The resin film 40A used for laminating has an adhesive layer 42A formed by uniformly applying an adhesive on one surface of a transparent base film 41A having low gas permeability. Similarly, the resin film 40B has an adhesive layer 42B formed by uniformly applying a transparent adhesive on one surface of a transparent base film 41B having low gas permeability.
As base film 41A, 41B, the film which consists of resin, such as polyester, such as PET (polyethylene terephthalate) and PEN (polyethylene naphthalate), PES (polyether sulfone), PC (polycarbonate), PE (polyethylene), for example is mentioned. It is done. Its thickness is about 50 μm.
As the adhesive, for example, a thermosetting epoxy resin can be used. Moreover, it is good also as an adhesive which has adhesiveness. Repair properties can be realized by using an adhesive.

  The display panel 110 is sandwiched so that the adhesive layers 42A and 42B face each other, and the two resin films 40A and 40B are laminated. Further, in order to ensure moisture resistance of the organic EL element 11, in other words, sealing properties, the spaces 43 and 44 that may be generated around the display panel 110 during lamination are filled with a sealing resin. . In other words, the display panel 110 is laminated together with the sealing resin, and a part 45 of the protruding sealing resin is raised on the end surfaces of the resin films 40A and 40B.

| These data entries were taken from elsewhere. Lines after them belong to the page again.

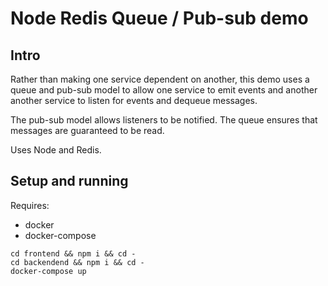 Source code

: # Node Redis Queue / Pub-sub demo

## Intro

Rather than making one service dependent on another, this demo uses a queue and pub-sub model to allow one service to emit events and another another service to listen for events and dequeue messages.

The pub-sub model allows listeners to be notified. The queue ensures that messages are guaranteed to be read.

Uses Node and Redis.

## Setup and running

Requires:
- docker
- docker-compose

```
cd frontend && npm i && cd -
cd backendend && npm i && cd -
docker-compose up
```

  A relay substrate 120A is mounted on the terminal portion 10a of the element substrate 10 using an anisotropic conductive film (ACF) 7A. The surface of the relay substrate 120A excluding the connecting portion is covered with an insulating protective film such as polyimide or solder resist to ensure the adhesion between the adhesive layers 42A and 42B of the resin films 40A and 40B and the protective film. In order to do this, intermediate adhesive layers 8A and 9A showing adhesiveness are provided at both interfaces.

  The display unit 130 having such a configuration is a so-called sheet shape (plate shape), and the display surface can be curved by following external stress to some extent.

  Since the display panel 110 includes the organic EL element 11 having a top emission structure, it is not necessary to extract light from the element substrate 10 side. Therefore, the resin film 40B covering the element substrate 10 side does not need to be transparent, and may be an opaque resin film provided with a heat conductor such as a metal thin film that can be laminated. It is possible to dissipate heat generated by the light emission of the organic EL element 11 by the heat conductor.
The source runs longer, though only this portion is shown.